:: What the task asks ::
Filter the listing below, copying every line in which the word "localhost" appears.

:: Supplied information ::
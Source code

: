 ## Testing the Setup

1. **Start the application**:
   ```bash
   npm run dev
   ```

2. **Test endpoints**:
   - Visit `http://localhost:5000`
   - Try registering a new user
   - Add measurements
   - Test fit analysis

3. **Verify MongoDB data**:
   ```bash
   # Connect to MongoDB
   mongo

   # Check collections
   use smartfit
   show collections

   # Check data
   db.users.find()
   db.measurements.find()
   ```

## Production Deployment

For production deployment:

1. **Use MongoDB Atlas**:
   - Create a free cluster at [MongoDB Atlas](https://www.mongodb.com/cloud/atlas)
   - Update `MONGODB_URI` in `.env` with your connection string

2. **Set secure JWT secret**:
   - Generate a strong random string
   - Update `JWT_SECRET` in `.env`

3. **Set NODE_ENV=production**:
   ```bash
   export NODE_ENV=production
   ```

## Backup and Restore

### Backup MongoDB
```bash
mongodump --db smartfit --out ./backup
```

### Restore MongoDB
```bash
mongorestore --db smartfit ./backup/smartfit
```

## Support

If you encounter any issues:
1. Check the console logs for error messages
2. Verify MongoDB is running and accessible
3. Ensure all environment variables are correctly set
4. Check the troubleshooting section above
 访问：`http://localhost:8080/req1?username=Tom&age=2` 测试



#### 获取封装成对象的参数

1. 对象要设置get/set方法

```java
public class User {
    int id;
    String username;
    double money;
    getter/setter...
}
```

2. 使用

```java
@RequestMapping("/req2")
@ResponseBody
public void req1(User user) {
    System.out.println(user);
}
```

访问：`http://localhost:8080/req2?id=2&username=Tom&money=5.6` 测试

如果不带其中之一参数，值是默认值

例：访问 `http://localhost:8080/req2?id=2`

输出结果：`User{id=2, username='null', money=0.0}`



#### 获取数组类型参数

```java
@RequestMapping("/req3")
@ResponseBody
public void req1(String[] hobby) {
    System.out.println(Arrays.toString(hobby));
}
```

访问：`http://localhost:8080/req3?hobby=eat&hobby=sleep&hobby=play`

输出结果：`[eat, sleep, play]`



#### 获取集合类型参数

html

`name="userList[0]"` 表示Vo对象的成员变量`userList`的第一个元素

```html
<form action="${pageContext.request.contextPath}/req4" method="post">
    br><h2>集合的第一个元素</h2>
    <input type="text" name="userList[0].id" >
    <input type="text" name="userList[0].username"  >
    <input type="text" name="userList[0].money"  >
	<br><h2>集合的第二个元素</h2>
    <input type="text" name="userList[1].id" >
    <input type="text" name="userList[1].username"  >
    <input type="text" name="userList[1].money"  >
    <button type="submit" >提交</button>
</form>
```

:: Task solution ::
   - Visit `http://localhost:5000`
 访问：`http://localhost:8080/req1?username=Tom&age=2` 测试
访问：`http://localhost:8080/req2?id=2&username=Tom&money=5.6` 测试
例：访问 `http://localhost:8080/req2?id=2`
访问：`http://localhost:8080/req3?hobby=eat&hobby=sleep&hobby=play`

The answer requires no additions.